EXERCISE DETAILS:
Copy word for word, please, the lines of the entries below running from the one containing "1689251672 | is it? |" to the one containing "In Tongues |", both ends included.

START GIVEN ENTRIES

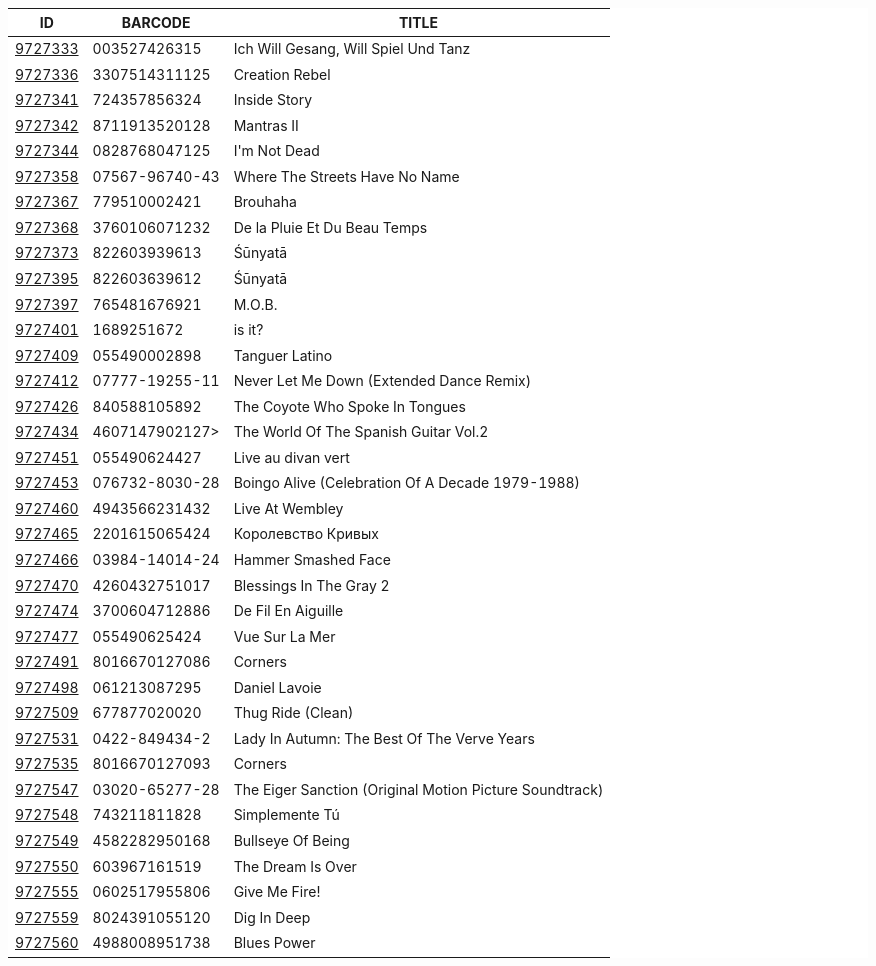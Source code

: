| ID   | BARCODE   | TITLE |
| ---- | --------- | ----- |
| [9727333](https://www.discogs.com/release/9727333) | 003527426315 | Ich Will Gesang, Will Spiel Und Tanz |
| [9727336](https://www.discogs.com/release/9727336) | 3307514311125 | Creation Rebel |
| [9727341](https://www.discogs.com/release/9727341) | 724357856324 | Inside Story |
| [9727342](https://www.discogs.com/release/9727342) | 8711913520128 | Mantras II |
| [9727344](https://www.discogs.com/release/9727344) | 0828768047125 | I'm Not Dead |
| [9727358](https://www.discogs.com/release/9727358) | 07567-96740-43 | Where The Streets Have No Name |
| [9727367](https://www.discogs.com/release/9727367) | 779510002421 | Brouhaha |
| [9727368](https://www.discogs.com/release/9727368) | 3760106071232 | De la Pluie Et Du Beau Temps |
| [9727373](https://www.discogs.com/release/9727373) | 822603939613 | Śūnyatā |
| [9727395](https://www.discogs.com/release/9727395) | 822603639612 | Śūnyatā |
| [9727397](https://www.discogs.com/release/9727397) | 765481676921 | M.O.B. |
| [9727401](https://www.discogs.com/release/9727401) | 1689251672 | is it? |
| [9727409](https://www.discogs.com/release/9727409) | 055490002898 | Tanguer Latino |
| [9727412](https://www.discogs.com/release/9727412) | 07777-19255-11 | Never Let Me Down (Extended Dance Remix) |
| [9727426](https://www.discogs.com/release/9727426) | 840588105892 | The Coyote Who Spoke In Tongues |
| [9727434](https://www.discogs.com/release/9727434) | 4607147902127> | The World Of The Spanish Guitar Vol.2 |
| [9727451](https://www.discogs.com/release/9727451) | 055490624427 | Live au divan vert |
| [9727453](https://www.discogs.com/release/9727453) | 076732-8030-28 | Boingo Alive (Celebration Of A Decade 1979-1988) |
| [9727460](https://www.discogs.com/release/9727460) | 4943566231432 | Live At Wembley |
| [9727465](https://www.discogs.com/release/9727465) | 2201615065424 | Королевство Кривых |
| [9727466](https://www.discogs.com/release/9727466) | 03984-14014-24 | Hammer Smashed Face |
| [9727470](https://www.discogs.com/release/9727470) | 4260432751017 | Blessings In The Gray 2 |
| [9727474](https://www.discogs.com/release/9727474) | 3700604712886 | De Fil En Aiguille |
| [9727477](https://www.discogs.com/release/9727477) | 055490625424 | Vue Sur La Mer |
| [9727491](https://www.discogs.com/release/9727491) | 8016670127086 | Corners |
| [9727498](https://www.discogs.com/release/9727498) | 061213087295 | Daniel Lavoie |
| [9727509](https://www.discogs.com/release/9727509) | 677877020020 | Thug Ride (Clean) |
| [9727531](https://www.discogs.com/release/9727531) | 0422-849434-2 | Lady In Autumn: The Best Of The Verve Years |
| [9727535](https://www.discogs.com/release/9727535) | 8016670127093 | Corners |
| [9727547](https://www.discogs.com/release/9727547) | 03020-65277-28 | The Eiger Sanction (Original Motion Picture Soundtrack) |
| [9727548](https://www.discogs.com/release/9727548) | 743211811828 | Simplemente Tú |
| [9727549](https://www.discogs.com/release/9727549) | 4582282950168 | Bullseye Of Being |
| [9727550](https://www.discogs.com/release/9727550) | 603967161519 | The Dream Is Over |
| [9727555](https://www.discogs.com/release/9727555) | 0602517955806 | Give Me Fire! |
| [9727559](https://www.discogs.com/release/9727559) | 8024391055120 | Dig In Deep |
| [9727560](https://www.discogs.com/release/9727560) | 4988008951738 | Blues Power |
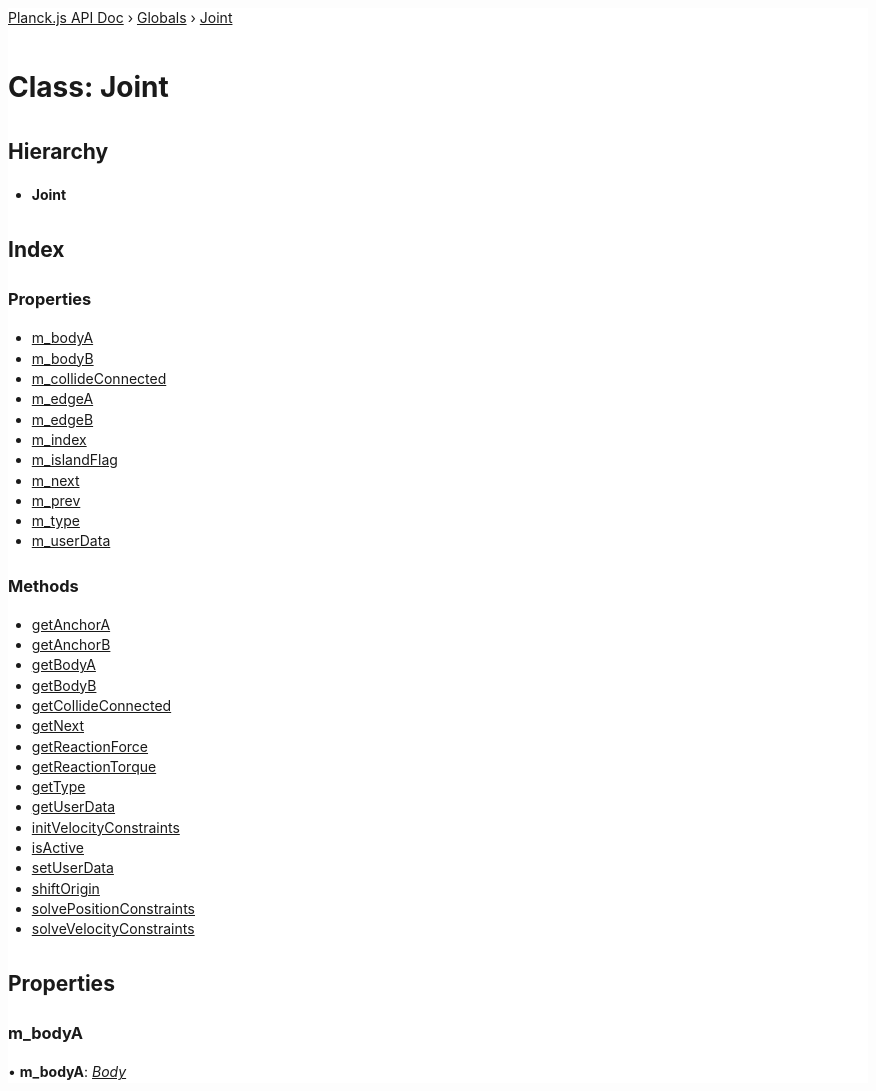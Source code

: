 [Planck.js API Doc](../README.md) › [Globals](../globals.md) › [Joint](joint.md)

# Class: Joint

## Hierarchy

* **Joint**

## Index

### Properties

* [m_bodyA](joint.md#m_bodya)
* [m_bodyB](joint.md#m_bodyb)
* [m_collideConnected](joint.md#m_collideconnected)
* [m_edgeA](joint.md#m_edgea)
* [m_edgeB](joint.md#m_edgeb)
* [m_index](joint.md#m_index)
* [m_islandFlag](joint.md#m_islandflag)
* [m_next](joint.md#m_next)
* [m_prev](joint.md#m_prev)
* [m_type](joint.md#m_type)
* [m_userData](joint.md#m_userdata)

### Methods

* [getAnchorA](joint.md#getanchora)
* [getAnchorB](joint.md#getanchorb)
* [getBodyA](joint.md#getbodya)
* [getBodyB](joint.md#getbodyb)
* [getCollideConnected](joint.md#getcollideconnected)
* [getNext](joint.md#getnext)
* [getReactionForce](joint.md#getreactionforce)
* [getReactionTorque](joint.md#getreactiontorque)
* [getType](joint.md#gettype)
* [getUserData](joint.md#getuserdata)
* [initVelocityConstraints](joint.md#initvelocityconstraints)
* [isActive](joint.md#isactive)
* [setUserData](joint.md#setuserdata)
* [shiftOrigin](joint.md#shiftorigin)
* [solvePositionConstraints](joint.md#solvepositionconstraints)
* [solveVelocityConstraints](joint.md#solvevelocityconstraints)

## Properties

###  m_bodyA

• **m_bodyA**: *[Body](body.md)*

END GIVEN ENTRIES

PROBLEM SOLUTION:
| [9727401](https://www.discogs.com/release/9727401) | 1689251672 | is it? |
| [9727409](https://www.discogs.com/release/9727409) | 055490002898 | Tanguer Latino |
| [9727412](https://www.discogs.com/release/9727412) | 07777-19255-11 | Never Let Me Down (Extended Dance Remix) |
| [9727426](https://www.discogs.com/release/9727426) | 840588105892 | The Coyote Who Spoke In Tongues |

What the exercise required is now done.